Перси Краго часто любил повторять, что кому много дано, с того много и спросится. Только сейчас Сирил понял, что имел в виду отец. Сирил не верил в покаяние и прощение. Да он и не нуждался в том, чтобы его простили за содеянное.

Слёзы высохли. Сирил встал с кровати и бросил на Золлака спокойный взгляд. Слабо улыбнулся.

- Куда ты собрался? - спросил Золлак.

- Я бы мог сбежать, - сказал Сирил. - Я могу сбежать от людей, но не могу убежать от себя, в этом ты прав. Никто не может убежать от себя, верно? Это как убегать от смерти.

Золлак молча кивнул. Сирил вскинул подбородок.

- Я сделал много зла. Значит, настала пора добрых поступков.


Сирил Краго покинул дворец. Домой он не вернулся, отец и братья сочли его погибшим. Жизнь тори удивительно длинная, за этот срок можно совершить много хорошего и плохого. Для начала Сирил решил узнать, что же является хорошим. Потом он сменил имя и стал проверять полученные навыки на практике. Умер он глубоким стариком. К его новому имени люди добавили приставку "Чистый" и назвали реку в его честь. Чистый Итеру.


193.

Бывшее Французское графство теперь носит имя Крокодилова пустошь. Никто из местных жителей никогда в жизни не видел живого крокодила, но на месте бывшей Эйфелевой башни высится огромная каменная статуя, изображающая стоящего на хвосте каймана. Кто и когда изваял это чудовище неизвестно. Снизу доверху кайман покрыт надписями минимум на десяти языках. Глаз Ксен различает северные руны, латинские буквы, кириллицу, китайские иероглифы. Одна надпись гласит "крокодил сын неба и земли", другая цитирует Джона Донна.
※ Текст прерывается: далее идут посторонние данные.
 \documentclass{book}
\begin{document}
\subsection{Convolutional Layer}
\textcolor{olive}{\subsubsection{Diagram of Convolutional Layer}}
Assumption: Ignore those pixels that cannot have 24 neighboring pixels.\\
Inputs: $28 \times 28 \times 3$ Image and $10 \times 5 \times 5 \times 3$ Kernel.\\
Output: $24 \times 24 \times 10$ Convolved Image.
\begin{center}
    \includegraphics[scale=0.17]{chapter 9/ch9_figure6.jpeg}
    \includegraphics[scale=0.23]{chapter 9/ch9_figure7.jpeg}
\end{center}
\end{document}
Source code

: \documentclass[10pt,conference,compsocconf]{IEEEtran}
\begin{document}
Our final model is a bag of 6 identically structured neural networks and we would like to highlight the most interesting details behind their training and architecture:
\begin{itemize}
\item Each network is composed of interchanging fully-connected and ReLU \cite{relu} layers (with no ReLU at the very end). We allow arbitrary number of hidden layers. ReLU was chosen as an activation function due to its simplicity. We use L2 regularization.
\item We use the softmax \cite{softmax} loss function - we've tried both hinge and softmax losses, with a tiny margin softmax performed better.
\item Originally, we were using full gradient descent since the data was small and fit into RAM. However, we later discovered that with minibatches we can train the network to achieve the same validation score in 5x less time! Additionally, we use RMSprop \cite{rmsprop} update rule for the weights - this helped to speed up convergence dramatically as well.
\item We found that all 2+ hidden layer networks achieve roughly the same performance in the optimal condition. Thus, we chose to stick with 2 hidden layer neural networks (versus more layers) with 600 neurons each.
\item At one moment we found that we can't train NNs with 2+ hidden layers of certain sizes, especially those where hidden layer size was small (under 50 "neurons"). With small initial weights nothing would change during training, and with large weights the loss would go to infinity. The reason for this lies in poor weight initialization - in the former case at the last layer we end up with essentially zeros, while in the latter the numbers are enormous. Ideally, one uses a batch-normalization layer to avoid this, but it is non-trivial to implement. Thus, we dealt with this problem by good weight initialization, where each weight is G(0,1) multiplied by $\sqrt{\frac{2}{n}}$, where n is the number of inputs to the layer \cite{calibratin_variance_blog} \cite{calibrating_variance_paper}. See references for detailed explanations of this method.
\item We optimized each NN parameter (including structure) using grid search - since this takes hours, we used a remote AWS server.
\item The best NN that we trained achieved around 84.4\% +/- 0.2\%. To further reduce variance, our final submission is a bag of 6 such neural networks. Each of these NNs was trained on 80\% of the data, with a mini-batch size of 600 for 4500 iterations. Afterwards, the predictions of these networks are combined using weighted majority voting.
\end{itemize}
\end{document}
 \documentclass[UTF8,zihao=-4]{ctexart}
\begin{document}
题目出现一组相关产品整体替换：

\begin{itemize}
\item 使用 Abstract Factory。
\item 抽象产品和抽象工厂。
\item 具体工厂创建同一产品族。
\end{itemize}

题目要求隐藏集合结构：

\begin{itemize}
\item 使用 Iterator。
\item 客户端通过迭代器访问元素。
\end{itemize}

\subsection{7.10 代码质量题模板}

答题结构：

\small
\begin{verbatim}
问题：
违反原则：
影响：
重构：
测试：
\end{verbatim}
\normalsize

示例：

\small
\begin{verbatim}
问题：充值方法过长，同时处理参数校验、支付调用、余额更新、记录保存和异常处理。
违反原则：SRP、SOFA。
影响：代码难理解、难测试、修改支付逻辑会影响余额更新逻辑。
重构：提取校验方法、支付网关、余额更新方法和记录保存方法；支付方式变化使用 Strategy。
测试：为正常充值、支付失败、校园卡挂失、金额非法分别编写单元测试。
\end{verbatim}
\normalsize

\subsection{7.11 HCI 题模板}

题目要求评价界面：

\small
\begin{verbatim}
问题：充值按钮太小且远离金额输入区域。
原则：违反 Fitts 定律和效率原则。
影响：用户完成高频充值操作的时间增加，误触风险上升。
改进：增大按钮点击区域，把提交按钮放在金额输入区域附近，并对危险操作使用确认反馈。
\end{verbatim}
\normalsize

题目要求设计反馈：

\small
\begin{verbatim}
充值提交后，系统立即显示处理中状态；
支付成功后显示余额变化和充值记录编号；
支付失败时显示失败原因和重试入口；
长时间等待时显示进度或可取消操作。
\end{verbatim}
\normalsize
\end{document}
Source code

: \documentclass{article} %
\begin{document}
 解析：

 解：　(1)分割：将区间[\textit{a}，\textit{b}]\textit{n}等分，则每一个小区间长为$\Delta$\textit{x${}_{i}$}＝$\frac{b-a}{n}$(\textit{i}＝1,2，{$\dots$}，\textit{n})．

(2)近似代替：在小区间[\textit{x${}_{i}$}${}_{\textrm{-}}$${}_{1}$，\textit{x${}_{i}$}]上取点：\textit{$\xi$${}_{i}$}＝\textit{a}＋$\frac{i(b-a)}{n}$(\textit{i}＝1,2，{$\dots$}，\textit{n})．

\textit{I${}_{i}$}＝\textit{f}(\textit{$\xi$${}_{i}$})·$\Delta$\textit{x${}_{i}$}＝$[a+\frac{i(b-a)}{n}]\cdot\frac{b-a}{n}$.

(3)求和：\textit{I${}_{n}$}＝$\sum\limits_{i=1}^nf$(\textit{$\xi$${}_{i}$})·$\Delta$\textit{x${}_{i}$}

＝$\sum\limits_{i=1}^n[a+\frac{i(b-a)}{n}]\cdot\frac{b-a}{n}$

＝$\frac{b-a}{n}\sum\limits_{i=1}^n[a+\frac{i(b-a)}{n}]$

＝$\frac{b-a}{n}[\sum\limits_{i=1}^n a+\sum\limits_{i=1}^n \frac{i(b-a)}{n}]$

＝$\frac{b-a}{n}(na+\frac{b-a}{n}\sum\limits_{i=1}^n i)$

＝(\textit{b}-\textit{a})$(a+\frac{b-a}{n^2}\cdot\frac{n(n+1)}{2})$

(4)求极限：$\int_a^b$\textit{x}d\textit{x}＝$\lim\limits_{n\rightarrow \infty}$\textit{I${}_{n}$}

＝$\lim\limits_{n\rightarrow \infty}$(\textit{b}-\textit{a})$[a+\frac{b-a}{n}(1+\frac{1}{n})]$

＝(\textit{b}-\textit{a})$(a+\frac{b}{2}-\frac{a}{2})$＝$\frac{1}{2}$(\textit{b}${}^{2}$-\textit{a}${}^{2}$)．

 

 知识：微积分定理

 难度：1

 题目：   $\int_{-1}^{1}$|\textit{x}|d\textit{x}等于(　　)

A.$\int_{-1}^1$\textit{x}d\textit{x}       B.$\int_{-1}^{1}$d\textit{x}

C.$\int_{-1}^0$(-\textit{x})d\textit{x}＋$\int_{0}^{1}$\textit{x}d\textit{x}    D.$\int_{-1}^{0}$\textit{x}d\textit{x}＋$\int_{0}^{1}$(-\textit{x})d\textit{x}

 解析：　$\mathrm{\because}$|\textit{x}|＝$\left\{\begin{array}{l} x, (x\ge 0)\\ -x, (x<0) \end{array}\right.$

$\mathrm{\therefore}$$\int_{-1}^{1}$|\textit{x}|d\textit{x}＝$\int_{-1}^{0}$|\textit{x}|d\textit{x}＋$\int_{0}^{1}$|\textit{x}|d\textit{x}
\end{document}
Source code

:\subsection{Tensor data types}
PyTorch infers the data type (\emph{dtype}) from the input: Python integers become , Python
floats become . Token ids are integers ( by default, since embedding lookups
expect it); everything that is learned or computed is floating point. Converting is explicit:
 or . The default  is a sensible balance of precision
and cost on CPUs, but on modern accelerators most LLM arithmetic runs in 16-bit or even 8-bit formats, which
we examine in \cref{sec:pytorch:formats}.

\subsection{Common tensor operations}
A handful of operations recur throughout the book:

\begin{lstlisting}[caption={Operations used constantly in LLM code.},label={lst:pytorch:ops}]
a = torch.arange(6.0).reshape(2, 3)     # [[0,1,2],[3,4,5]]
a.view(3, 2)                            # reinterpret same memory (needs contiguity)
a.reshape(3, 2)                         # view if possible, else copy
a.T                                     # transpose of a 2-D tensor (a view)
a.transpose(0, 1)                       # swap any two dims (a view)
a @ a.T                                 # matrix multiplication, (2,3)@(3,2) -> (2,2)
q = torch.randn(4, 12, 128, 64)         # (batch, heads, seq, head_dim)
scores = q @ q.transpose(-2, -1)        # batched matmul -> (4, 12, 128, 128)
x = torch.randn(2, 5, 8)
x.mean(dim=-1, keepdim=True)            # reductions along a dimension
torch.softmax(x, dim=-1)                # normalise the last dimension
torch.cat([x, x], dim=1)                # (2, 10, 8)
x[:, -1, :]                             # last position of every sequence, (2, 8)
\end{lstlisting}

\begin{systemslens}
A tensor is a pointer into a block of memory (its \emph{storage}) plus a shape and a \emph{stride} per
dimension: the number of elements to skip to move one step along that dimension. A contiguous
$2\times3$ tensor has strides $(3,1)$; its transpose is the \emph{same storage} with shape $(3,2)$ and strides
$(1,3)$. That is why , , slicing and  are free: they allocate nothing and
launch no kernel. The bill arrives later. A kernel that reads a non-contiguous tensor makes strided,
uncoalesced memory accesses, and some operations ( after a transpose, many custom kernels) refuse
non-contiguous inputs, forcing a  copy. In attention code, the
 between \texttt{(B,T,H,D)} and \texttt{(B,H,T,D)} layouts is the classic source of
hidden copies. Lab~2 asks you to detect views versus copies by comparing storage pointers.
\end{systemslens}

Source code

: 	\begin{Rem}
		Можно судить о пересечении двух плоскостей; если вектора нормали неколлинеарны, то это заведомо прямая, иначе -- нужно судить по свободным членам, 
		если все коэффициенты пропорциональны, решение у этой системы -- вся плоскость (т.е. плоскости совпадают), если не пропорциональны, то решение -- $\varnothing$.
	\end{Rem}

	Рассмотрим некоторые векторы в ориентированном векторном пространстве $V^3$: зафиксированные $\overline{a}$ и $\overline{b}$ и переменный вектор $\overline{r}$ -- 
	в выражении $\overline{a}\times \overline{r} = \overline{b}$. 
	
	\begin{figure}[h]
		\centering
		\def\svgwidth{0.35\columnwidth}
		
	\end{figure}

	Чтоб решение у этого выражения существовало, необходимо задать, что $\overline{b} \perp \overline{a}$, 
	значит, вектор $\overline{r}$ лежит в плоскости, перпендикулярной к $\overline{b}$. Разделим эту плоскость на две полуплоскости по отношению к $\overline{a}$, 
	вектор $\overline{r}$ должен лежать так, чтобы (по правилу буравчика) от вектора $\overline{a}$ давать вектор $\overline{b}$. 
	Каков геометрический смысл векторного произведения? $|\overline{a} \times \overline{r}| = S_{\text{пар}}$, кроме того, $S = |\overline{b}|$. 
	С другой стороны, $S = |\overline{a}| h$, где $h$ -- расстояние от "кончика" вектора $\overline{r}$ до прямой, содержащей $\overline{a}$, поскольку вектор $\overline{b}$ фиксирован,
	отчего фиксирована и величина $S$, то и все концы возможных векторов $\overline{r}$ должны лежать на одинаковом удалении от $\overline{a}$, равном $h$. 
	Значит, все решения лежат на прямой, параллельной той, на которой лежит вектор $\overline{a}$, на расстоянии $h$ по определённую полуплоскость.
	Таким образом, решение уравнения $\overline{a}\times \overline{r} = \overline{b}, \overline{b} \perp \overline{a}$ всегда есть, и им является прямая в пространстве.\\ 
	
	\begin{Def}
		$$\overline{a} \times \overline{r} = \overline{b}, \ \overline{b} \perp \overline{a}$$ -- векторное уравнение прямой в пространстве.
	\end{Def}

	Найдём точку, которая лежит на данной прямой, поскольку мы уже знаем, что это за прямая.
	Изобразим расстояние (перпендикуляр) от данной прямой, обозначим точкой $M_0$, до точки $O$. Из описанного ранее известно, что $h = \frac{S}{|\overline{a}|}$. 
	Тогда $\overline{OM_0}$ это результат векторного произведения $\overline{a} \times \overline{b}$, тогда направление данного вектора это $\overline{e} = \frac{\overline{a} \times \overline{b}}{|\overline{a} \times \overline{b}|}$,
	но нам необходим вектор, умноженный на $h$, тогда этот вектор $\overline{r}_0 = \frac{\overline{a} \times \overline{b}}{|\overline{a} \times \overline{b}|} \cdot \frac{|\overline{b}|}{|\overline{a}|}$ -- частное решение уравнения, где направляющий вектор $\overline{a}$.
Ксен хорошо известна эта цитата и она читает её вслух:

- Лёгкое прикосновение греха только подтверждает безупречность.

Ага, как же, - бормочет Ксен голосом Сонара: - Можно вымазать в грязи епископа и от этого он не станет греховнее. Но грех святого отшельника куда как страшнее. Если кого-то убью я, все скажут "чего ещё можно от него ожидать". Но если Лори вздумает что-то украсть, её будут порицать до конца дней. Черт бы побрал эту проклятую мораль! Какой с неё толк, если всё можно перевернуть с ног на голову.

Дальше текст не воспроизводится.